[WORK ORDER] Where a line holds the word "delta", copy it from the records.

+ + + + +

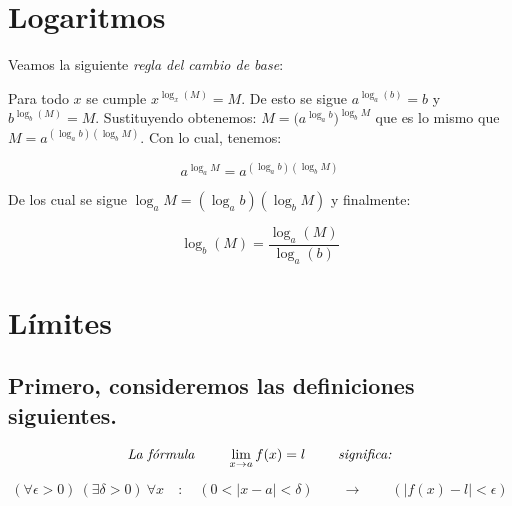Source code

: \documentclass[14pt,a4paper]{extarticle}
\begin{document}
\section{Logaritmos}
Veamos la siguiente \emph{regla del cambio de base}:

Para todo \( x \)  se cumple \( x^{\log_x(M)} = M \). De esto se sigue
\( a^{\log_a(b)} = b \) y \( b^{\log_b(M)} = M \). Sustituyendo
obtenemos: \(M= \big(a^{\log_a b}\big)^{\log_b M} \) que es lo mismo que
\(M= a^{(\log_a b)(\log_b M)}   \). Con lo cual, tenemos:


\[a^{\log_a M} = a^{(\log_a b)(\log_b M)} \]

De los cual se sigue \( \log_a M = (\log_a b)(\log_b M) \)  y
finalmente:

\begin{equation}
\log_b(M) = \frac{\log_a(M)}{\log_a(b)}
\end{equation}


\section{L\'imites}

\subsection{Primero, consideremos las definiciones siguientes.}
\begin{mydef}[L\'imite]
\[\emph{La f\'ormula }  \qquad \lim_{x \to a}f(x) = l \qquad \emph{ significa:}\]

\begin{equation}
(\forall \epsilon > 0) \ (\exists \delta > 0) \ \forall x \quad : \quad (0<|x-a|<
\delta)
\qquad  \to \qquad ( |f(x) - l| < \epsilon   )
\end{equation}
\end{mydef}
\end{document}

+ + + + +

[TASK SOLUTION]
(\forall \epsilon > 0) \ (\exists \delta > 0) \ \forall x \quad : \quad (0<|x-a|<
\delta)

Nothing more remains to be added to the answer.